§ Problem details
Extract every line of the material that holds the string "using".

§ Input for this task

▬▬▬▬▬▬

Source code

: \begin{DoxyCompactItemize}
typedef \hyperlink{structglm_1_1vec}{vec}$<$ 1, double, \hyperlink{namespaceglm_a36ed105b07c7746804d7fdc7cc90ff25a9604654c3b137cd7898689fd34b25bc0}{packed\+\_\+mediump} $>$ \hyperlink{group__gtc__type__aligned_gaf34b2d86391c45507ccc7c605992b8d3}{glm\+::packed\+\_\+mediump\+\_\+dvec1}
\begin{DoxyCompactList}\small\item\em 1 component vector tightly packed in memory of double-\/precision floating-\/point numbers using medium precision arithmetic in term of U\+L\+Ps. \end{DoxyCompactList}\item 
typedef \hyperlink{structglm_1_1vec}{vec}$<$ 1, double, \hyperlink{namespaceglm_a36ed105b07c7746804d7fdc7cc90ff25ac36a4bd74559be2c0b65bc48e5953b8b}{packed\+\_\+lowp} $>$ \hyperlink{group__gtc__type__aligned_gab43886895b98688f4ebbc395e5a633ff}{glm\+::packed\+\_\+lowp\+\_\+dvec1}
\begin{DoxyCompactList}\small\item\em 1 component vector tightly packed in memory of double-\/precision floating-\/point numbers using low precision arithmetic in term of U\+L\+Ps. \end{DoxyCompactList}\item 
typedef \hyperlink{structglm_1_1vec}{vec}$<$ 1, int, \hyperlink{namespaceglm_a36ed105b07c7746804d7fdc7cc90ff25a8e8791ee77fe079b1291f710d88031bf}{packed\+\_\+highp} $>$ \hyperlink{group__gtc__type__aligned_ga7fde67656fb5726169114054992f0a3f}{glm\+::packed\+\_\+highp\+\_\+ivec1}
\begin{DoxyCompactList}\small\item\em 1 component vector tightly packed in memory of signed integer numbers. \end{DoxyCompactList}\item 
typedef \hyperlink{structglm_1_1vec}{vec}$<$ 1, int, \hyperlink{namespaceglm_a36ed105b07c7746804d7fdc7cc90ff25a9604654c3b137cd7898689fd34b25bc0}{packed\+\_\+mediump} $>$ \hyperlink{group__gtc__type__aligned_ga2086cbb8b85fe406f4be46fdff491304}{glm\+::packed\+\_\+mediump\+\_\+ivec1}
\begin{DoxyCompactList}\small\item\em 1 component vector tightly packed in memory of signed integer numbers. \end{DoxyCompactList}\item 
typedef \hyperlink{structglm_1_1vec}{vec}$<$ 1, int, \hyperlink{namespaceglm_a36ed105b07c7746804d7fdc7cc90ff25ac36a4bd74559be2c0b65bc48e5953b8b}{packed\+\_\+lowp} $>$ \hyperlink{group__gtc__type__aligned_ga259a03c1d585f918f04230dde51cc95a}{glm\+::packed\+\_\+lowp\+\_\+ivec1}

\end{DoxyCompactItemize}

▬▬▬▬▬▬

§ Output for this task
\begin{DoxyCompactList}\small\item\em 1 component vector tightly packed in memory of double-\/precision floating-\/point numbers using medium precision arithmetic in term of U\+L\+Ps. \end{DoxyCompactList}\item 
\begin{DoxyCompactList}\small\item\em 1 component vector tightly packed in memory of double-\/precision floating-\/point numbers using low precision arithmetic in term of U\+L\+Ps. \end{DoxyCompactList}\item 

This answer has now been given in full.